Matt Williams, another student currently enrolled in WST100 who is majoring in construction management, says, “Listening to what all the ladies have to say, I kind of start to see where the women are coming from in my life, so it helps me to figure out what I need to do in relationships.”

Earlier in the semester Roma-Deeley assigned a “gender bender.” This is an assignment in which students go out and do something that is not socially accepted for their gender. Williams opted to go to a local salon and get a pedicure.

“It was really, really nice,” he says.

In addition to taking WST100, there is a list of 19 restricted elective courses to choose from in order to obtain the additional 12 credits needed to receive the certificate.

The Women’s Studies program is a liberal arts certificate program that enables students to explore contemporary and historical feminism practices and theories.
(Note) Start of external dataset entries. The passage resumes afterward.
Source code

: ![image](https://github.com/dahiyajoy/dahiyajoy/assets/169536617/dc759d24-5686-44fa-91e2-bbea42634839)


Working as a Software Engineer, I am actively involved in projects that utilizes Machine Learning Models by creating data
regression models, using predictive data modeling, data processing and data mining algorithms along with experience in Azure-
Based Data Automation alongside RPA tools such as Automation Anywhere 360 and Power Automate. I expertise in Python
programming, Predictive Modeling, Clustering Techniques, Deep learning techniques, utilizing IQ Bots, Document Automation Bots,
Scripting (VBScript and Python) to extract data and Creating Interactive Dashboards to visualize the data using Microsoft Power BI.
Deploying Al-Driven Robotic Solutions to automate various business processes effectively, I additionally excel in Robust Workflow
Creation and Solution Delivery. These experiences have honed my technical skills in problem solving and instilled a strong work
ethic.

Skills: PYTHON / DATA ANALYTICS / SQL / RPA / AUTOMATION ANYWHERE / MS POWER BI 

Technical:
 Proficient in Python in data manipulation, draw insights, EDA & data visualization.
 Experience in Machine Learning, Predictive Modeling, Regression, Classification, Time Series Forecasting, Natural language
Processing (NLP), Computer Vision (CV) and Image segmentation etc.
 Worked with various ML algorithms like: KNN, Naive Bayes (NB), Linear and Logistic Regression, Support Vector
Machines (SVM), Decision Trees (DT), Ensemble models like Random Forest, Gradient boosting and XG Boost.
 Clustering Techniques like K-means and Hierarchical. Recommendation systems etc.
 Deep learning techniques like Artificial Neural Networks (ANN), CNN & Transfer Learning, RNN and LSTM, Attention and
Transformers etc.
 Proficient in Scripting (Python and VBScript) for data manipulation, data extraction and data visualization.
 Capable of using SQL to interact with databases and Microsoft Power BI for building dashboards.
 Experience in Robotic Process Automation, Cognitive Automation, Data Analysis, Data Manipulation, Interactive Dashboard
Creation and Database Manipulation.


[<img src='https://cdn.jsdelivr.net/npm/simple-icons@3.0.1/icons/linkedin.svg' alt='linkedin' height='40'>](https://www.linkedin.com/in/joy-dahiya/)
The courses discuss from the program description “topics such as history, culture, class, race, ethnicity, sexuality and gender in order to help bring about equality, understanding and peace.”

Roma-Deeley also describes the Women’s Studies courses as presenting an intellectual challenge, intellectual rigor and a very real world, very practical examination of how theory gets put into practice.

The MCC Women’s Studies program Web page states, “The certificate in Women’s Studies serves different types of students, including those who already have degrees but are interested in exploring Women’s Studies, those who plan to pursue another academic major but want to develop specialization in Women’s Studies and those who plan to major in Women’s Studies at a university.”

“I believe a Women’s Studies certificate would enrich any background,” says Roma-Deeley.

She lists a handful of careers that would benefit from a Women’s Studies Academic Certificate: nonprofit organization work, business, creative arts, education, public policy, journalism, law, social work and nursing.

Mosley says that the next step for the Women’s Studies program is to get it on a rotational semester by semester schedule.

“We have not finalized which classes will be fall or which ones will be spring,” says Mosley. “Some classes haven’t even been taught before, and we need to get that started.”

Mosley also reveals that one of the limitations has been that classrooms are being very well used, and there is not much physical room to teach new courses, but with the opening of the Life Science building in the fall, this hurdle should be eliminated.

If students are interested in learning more about the Women’s Studies Academic Certificate, they may contact Roma-Deeley via e-mail at lois.roma-deeley@pvmail.maricopa.edu.

“I often say it’s like fish in water,” says Roma-Deeley. “In Women’s Studies, we are the fish jumping out of the water, analyzing the water, experimenting with the water and then jumping right back into the water.”